Information provided below:

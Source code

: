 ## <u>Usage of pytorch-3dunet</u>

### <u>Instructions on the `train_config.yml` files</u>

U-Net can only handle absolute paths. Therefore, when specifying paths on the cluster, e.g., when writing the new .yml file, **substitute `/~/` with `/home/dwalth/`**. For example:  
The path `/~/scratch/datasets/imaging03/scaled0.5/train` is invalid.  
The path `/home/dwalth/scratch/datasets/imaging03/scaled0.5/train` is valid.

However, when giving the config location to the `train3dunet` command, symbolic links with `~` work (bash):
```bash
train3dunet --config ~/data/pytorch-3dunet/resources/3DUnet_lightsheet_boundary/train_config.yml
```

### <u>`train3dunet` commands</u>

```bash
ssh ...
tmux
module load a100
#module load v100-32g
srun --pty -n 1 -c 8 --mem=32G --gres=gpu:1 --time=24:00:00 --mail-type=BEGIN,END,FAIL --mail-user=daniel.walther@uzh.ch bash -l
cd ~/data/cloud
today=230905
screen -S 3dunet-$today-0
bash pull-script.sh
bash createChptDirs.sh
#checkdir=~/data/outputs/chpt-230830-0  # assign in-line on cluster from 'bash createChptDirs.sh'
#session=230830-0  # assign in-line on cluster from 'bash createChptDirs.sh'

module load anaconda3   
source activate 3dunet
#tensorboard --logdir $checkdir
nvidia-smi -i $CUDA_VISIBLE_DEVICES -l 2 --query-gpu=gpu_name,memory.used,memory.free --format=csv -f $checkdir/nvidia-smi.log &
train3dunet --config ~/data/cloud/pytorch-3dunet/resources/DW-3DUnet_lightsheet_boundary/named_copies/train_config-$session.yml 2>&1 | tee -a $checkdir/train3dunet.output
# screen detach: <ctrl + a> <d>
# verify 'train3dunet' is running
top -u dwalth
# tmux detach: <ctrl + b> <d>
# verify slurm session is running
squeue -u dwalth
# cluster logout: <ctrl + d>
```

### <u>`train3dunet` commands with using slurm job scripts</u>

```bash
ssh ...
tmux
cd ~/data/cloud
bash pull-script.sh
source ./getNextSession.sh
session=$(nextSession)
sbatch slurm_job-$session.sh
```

End of Information provided.

▸ **Activity**: From the first line to the last, copy the data exactly.

▸ **Written answer**:
Source code

: ## <u>Usage of pytorch-3dunet</u>

### <u>Instructions on the `train_config.yml` files</u>

U-Net can only handle absolute paths. Therefore, when specifying paths on the cluster, e.g., when writing the new .yml file, **substitute `/~/` with `/home/dwalth/`**. For example:  
The path `/~/scratch/datasets/imaging03/scaled0.5/train` is invalid.  
The path `/home/dwalth/scratch/datasets/imaging03/scaled0.5/train` is valid.

However, when giving the config location to the `train3dunet` command, symbolic links with `~` work (bash):
```bash
train3dunet --config ~/data/pytorch-3dunet/resources/3DUnet_lightsheet_boundary/train_config.yml
```

### <u>`train3dunet` commands</u>

```bash
ssh ...
tmux
module load a100
#module load v100-32g
srun --pty -n 1 -c 8 --mem=32G --gres=gpu:1 --time=24:00:00 --mail-type=BEGIN,END,FAIL --mail-user=daniel.walther@uzh.ch bash -l
cd ~/data/cloud
today=230905
screen -S 3dunet-$today-0
bash pull-script.sh
bash createChptDirs.sh
#checkdir=~/data/outputs/chpt-230830-0  # assign in-line on cluster from 'bash createChptDirs.sh'
#session=230830-0  # assign in-line on cluster from 'bash createChptDirs.sh'

module load anaconda3   
source activate 3dunet
#tensorboard --logdir $checkdir
nvidia-smi -i $CUDA_VISIBLE_DEVICES -l 2 --query-gpu=gpu_name,memory.used,memory.free --format=csv -f $checkdir/nvidia-smi.log &
train3dunet --config ~/data/cloud/pytorch-3dunet/resources/DW-3DUnet_lightsheet_boundary/named_copies/train_config-$session.yml 2>&1 | tee -a $checkdir/train3dunet.output
# screen detach: <ctrl + a> <d>
# verify 'train3dunet' is running
top -u dwalth
# tmux detach: <ctrl + b> <d>
# verify slurm session is running
squeue -u dwalth
# cluster logout: <ctrl + d>
```

### <u>`train3dunet` commands with using slurm job scripts</u>

```bash
ssh ...
tmux
cd ~/data/cloud
bash pull-script.sh
source ./getNextSession.sh
session=$(nextSession)
sbatch slurm_job-$session.sh
```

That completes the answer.